**What the exercise asks:**
In the entries below, find the line with "These are my" and the line with "The project has". Reproduce those two lines and every line between them exactly, and nothing more.

**Given data:**
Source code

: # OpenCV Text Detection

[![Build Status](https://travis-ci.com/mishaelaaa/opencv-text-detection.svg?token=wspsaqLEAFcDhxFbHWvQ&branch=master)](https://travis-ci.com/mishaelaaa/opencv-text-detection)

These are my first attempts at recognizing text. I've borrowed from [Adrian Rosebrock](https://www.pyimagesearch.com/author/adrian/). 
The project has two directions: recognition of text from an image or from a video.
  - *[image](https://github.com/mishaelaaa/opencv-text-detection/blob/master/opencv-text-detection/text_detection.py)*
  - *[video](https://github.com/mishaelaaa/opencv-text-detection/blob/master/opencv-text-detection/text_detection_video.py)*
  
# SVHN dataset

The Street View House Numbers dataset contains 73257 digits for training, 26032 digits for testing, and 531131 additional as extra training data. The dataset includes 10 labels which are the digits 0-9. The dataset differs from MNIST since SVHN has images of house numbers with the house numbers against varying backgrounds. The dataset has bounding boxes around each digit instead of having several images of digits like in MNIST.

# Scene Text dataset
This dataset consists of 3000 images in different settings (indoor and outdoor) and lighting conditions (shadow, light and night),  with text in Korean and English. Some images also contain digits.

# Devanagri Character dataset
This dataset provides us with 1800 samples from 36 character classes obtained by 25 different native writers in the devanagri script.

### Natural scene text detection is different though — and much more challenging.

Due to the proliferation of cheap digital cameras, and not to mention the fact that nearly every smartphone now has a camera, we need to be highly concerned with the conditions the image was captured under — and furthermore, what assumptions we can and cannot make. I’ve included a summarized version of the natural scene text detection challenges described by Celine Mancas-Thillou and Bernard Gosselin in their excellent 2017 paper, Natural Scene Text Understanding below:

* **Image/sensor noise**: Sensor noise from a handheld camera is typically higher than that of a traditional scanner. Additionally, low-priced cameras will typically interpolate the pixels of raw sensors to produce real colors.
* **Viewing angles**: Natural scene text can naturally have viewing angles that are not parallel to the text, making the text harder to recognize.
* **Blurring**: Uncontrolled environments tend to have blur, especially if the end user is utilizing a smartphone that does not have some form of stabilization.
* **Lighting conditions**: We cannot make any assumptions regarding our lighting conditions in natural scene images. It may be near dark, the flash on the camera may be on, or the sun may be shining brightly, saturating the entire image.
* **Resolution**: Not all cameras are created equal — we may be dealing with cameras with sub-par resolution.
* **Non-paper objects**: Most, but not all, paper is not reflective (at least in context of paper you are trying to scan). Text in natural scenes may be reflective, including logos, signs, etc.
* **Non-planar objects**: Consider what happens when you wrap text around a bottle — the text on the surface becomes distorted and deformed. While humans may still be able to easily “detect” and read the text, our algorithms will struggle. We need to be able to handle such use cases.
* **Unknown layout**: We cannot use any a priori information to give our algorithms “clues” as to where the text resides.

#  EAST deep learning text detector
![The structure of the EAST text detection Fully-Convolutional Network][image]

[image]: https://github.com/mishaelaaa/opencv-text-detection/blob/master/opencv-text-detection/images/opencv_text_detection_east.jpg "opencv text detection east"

**Answer section:**
These are my first attempts at recognizing text. I've borrowed from [Adrian Rosebrock](https://www.pyimagesearch.com/author/adrian/). 
The project has two directions: recognition of text from an image or from a video.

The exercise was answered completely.